The scenarios hypothesized in the problem become increasingly unfit for a child’s consumption; the story’s container becomes the source of its tension.

Not all the stories fit into formal packages. A couple goes to the beach after a fight in “The View From Here,” a straightforward narrative about a relationship on the rocks that alternates between the scene on the beach and facts about Olympus Mons:

This time feels different, but is it? The sun splinters light in all directions like grasping, fiery wings taking possession of the sky. Like it’s going to sleep. But really the earth is edging up to meet it.
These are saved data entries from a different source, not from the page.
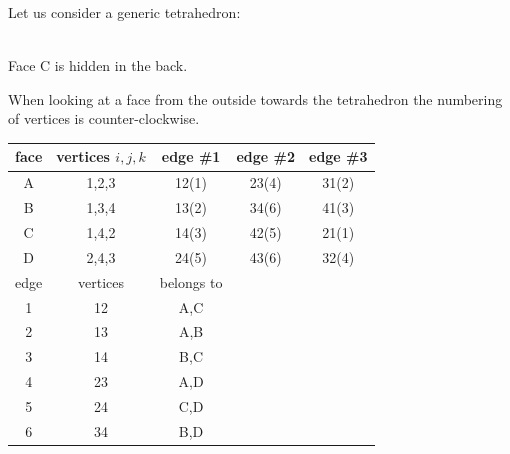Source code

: Let us consider a generic tetrahedron:
\begin{center}
\\
{\captionfont Face C is hidden in the back.}
\end{center}


When looking at a face from the outside towards the tetrahedron the numbering 
of vertices is counter-clockwise.
\begin{center}
\begin{tabular}{ccccc}
\hline
face & vertices $i,j,k$ & edge \#1 & edge \#2 & edge \#3 \\
\hline\hline
A& 1,2,3  & 12({\color{purple}1}) & 23({\color{purple}4}) & 31({\color{purple}2}) \\
B& 1,3,4  & 13({\color{purple}2}) & 34({\color{purple}6}) & 41({\color{purple}3}) \\
C& 1,4,2  & 14({\color{purple}3}) & 42({\color{purple}5}) & 21({\color{purple}1}) \\
D& 2,4,3  & 24({\color{purple}5}) & 43({\color{purple}6}) & 32({\color{purple}4}) \\
\hline
edge & vertices & belongs to \\
{\color{purple}1} & 12 & A,C\\
{\color{purple}2} & 13 & A,B\\
{\color{purple}3} & 14 & B,C\\
{\color{purple}4} & 23 & A,D\\
{\color{purple}5} & 24 & C,D\\
{\color{purple}6} & 34 & B,D\\
\hline
\end{tabular}
\end{center}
My butt already hurts from the hard sand.

It’s possible that Olympus Mons is still active, and it could have erupted as recently as tens of millions of years ago.

The result of the braided narratives is a quiet, realistic story shot through with the tense expectation of an actual eruption.

The book’s variety keeps the reader engaged. Many of the stories originally appeared in literary magazines that run the aesthetic gamut, from SmokeLong Quarterly to Hobart to Fairytale Review. This breadth of publications makes sense. Pappas’ extensive range is evident throughout.

Economy of language is this author’s superpower, and the book’s magic is often in what’s left unsaid. If you’re looking for plot-heavy realism, you won’t find it here. But readers seeking oddballs, fables, funny outsiders, and language selected with a poet’s precision need look no further.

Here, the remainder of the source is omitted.